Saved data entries
# # # # #
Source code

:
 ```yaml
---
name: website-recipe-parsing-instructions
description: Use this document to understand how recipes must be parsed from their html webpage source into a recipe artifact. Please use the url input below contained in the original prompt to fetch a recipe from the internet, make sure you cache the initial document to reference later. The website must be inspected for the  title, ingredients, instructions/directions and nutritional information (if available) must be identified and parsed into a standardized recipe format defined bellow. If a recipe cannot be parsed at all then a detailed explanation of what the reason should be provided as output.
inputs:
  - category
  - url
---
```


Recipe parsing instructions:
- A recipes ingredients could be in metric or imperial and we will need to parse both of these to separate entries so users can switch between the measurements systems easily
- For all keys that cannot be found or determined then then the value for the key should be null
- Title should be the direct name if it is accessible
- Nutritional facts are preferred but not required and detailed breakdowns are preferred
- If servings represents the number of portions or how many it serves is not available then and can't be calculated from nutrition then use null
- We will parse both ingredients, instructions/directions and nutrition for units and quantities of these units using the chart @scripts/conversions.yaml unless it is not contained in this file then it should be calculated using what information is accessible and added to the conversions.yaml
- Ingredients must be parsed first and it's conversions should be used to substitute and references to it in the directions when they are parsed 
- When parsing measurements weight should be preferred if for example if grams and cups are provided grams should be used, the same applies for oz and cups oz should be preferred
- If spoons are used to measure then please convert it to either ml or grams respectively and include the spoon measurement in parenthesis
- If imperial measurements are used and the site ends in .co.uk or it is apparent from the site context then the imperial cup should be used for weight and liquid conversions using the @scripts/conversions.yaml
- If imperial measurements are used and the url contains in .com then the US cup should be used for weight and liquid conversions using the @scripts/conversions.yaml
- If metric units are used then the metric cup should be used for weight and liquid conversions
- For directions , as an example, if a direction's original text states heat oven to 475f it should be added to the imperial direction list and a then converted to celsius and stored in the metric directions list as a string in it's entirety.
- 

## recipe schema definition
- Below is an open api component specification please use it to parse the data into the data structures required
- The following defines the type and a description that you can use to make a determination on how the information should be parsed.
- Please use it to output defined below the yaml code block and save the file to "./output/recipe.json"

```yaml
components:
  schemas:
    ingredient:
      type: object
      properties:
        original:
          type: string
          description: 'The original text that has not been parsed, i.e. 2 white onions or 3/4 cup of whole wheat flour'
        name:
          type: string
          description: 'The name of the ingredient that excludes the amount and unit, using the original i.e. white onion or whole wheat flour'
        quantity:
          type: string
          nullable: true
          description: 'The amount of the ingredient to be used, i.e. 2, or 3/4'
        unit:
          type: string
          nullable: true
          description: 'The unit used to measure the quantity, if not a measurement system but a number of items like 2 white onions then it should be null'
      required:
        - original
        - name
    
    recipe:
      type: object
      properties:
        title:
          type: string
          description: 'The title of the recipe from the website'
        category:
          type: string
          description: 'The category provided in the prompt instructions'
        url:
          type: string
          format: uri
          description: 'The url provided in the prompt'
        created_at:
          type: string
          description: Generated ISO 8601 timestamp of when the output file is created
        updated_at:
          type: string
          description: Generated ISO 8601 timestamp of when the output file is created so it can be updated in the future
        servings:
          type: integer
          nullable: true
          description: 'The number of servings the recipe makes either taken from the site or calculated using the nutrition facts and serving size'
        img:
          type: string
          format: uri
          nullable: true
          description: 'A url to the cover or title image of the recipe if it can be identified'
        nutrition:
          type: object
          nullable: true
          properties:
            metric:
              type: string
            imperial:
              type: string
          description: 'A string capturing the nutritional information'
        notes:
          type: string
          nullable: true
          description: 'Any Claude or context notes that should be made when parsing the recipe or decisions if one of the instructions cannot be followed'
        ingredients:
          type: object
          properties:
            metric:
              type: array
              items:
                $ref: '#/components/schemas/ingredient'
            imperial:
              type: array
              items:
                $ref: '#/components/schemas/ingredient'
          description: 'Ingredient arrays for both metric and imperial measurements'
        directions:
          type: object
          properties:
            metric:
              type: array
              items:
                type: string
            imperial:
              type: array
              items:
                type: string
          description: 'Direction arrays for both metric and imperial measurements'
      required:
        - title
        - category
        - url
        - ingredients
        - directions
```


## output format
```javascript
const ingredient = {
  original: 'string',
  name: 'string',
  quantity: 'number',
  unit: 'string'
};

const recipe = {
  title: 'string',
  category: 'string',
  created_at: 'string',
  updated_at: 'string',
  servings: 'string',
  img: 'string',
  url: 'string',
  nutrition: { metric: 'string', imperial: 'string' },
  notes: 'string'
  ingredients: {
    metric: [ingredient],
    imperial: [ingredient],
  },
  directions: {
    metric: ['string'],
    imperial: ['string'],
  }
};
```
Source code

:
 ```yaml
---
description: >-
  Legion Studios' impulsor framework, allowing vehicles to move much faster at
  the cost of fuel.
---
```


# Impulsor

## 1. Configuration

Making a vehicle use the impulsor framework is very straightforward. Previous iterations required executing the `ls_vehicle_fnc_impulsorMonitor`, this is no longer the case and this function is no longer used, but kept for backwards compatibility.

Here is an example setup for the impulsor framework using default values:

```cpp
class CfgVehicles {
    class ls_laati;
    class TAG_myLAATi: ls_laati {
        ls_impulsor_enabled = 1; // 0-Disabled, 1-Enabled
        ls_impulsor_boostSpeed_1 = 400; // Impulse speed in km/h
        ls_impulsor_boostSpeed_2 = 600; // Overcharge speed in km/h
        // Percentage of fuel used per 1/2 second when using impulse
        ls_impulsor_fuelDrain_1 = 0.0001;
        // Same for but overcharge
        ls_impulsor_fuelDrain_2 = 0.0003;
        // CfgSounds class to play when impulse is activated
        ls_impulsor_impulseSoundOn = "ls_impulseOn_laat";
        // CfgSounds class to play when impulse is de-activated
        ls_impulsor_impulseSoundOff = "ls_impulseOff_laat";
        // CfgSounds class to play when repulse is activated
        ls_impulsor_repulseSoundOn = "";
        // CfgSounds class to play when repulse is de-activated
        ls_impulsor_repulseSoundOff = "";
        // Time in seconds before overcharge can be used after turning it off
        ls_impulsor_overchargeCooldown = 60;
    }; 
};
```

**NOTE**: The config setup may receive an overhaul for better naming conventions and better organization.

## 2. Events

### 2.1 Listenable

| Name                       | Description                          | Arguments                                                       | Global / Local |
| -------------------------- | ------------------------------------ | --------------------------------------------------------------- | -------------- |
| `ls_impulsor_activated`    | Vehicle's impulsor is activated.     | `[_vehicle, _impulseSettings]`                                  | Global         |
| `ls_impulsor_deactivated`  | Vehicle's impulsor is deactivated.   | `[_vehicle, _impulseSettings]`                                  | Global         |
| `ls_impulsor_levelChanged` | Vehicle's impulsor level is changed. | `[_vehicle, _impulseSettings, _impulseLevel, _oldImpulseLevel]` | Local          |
# # # # #
→ What you have to do: Go through the records line by line and count those that contain the string "wheat". Answer with the count alone.

→ Task response: 2